太陽光発電による収入がある場合、どういった場合に確定申告が必要になるのか見てみましょう。また、行うべき確定申告をしなければどうなるのかについても確認します。

まず、確定申告が必要になるかどうかは、太陽光発電が住宅用なのか、産業用なのかという違いにより条件が異なります。それぞれの場合についてしっかり確認しておきましょう。

住宅用太陽光発電の場合

発電容量が10kW未満である場合は、住宅用の太陽光発電です。確定申告は売電収入から経費を差し引いた金額、つまり所得が20万円を超えるときに必要です。

サラリーマンなど年末調整がある人は、売電収入による所得が20万円を超えない限り確定申告は不要です。ただし、それ以外にも雑所得があり、全てを合算して20万円を超えれば確定申告が必要になります。

産業用太陽光発電の場合

太陽光パネル

発電量が10kW以上である場合は、産業用の太陽光発電となります。発電量が10kWを超えれば、多くの場合、年間の所得が20万円を超えるとが予想されます。
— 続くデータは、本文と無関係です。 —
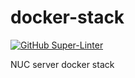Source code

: # docker-stack
[![GitHub Super-Linter](https://github.com/trjohnson19/docker-stack/actions/workflows/super-linter.yml/badge.svg)](https://github.com/marketplace/actions/super-linter)

NUC server docker stack
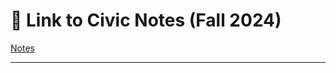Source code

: # 🔗 Link to Civic Notes (Fall 2024)

[Notes](https://drive.google.com/drive/folders/1iLoXaXLxQ3zQlAjTERldVcpxr8Eb97U-?usp=sharing)

---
そのため、産業用の太陽光発電では、確定申告が必要となるケースが多くなります。

ただし、売電収入が事業所得とみなされるときは、所得が38万円よりも多くなる場合に確定申告が必要となります。

この場合、所得が38万円以下であれば基礎控除と相殺されるため、確定申告は必要ありません。売電収入が事業所得とみなされるのは、たとえば発電量が50kW以上であったり、太陽光発電の設備に対してフェンスを設置するなど一定の管理を行ったりしているケースなどです。

確定申告をしないとどうなるのでしょうか?

確定申告や納税が必要であるのもかかわらず手続きを怠ってしまうと、ペナルティが課されることがあるため注意が必要です。
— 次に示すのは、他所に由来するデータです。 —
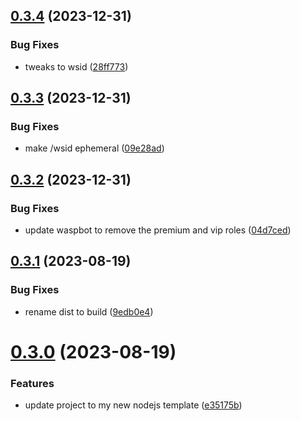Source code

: ## [0.3.4](https://github.com/Torwent/wasp-discord/compare/v0.3.3...v0.3.4) (2023-12-31)


### Bug Fixes

* tweaks to wsid ([28ff773](https://github.com/Torwent/wasp-discord/commit/28ff7733c60822ff0d9d66a6aefb9bdd6dfa09be))



## [0.3.3](https://github.com/Torwent/wasp-discord/compare/v0.3.2...v0.3.3) (2023-12-31)


### Bug Fixes

* make /wsid ephemeral ([09e28ad](https://github.com/Torwent/wasp-discord/commit/09e28ad222d83eaf92863cad802157b052ea0a10))



## [0.3.2](https://github.com/Torwent/wasp-discord/compare/v0.3.1...v0.3.2) (2023-12-31)


### Bug Fixes

* update waspbot to remove the premium and vip roles ([04d7ced](https://github.com/Torwent/wasp-discord/commit/04d7ced8e9a17a0224f53a9dbfd7ee551e20bdcd))



## [0.3.1](https://github.com/Torwent/wasp-discord/compare/v0.3.0...v0.3.1) (2023-08-19)


### Bug Fixes

* rename dist to build ([9edb0e4](https://github.com/Torwent/wasp-discord/commit/9edb0e4f22fdcb3c7512059184429f58ed8f551c))



# [0.3.0](https://github.com/Torwent/wasp-discord/compare/v0.2.9...v0.3.0) (2023-08-19)


### Features

* update project to my new nodejs template ([e35175b](https://github.com/Torwent/wasp-discord/commit/e35175bc416b472fd137a464002ce1f122183681))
たとえば、期限までに納税を行わなかった場合は「延滞税」の支払いを求められる可能性があります。場合によっては「無申告加算税」も支払わなければなりません。

これらの「ペナルティ」は、確定申告の手続きが遅れれば遅れるほど金額が高くなります。確定申告の期限内に手続きをするのを忘れてしまったときは、なるべく早めに申し出て手続きを行ったほうがよいでしょう。

確定申告不要でも住民税の申告が必要な場合

確定申告を行う必要がない場合でも、人によっては住民税の申告が別途必要になることもあります。たとえば、課税・非課税証明が必要となる人や、非課税対象者として各種控除を受ける人などがこれにあたります。

非課税対象者に挙げられるのは、国民健康保険、国民年金、介護保険、後期高齢者医療保険の加入者、児童手当・就学援助などの受給対象者などです。

申告の手続き方法は各自治体によっても異なるため、該当する場合はきちんと確認をとるほうが安心です。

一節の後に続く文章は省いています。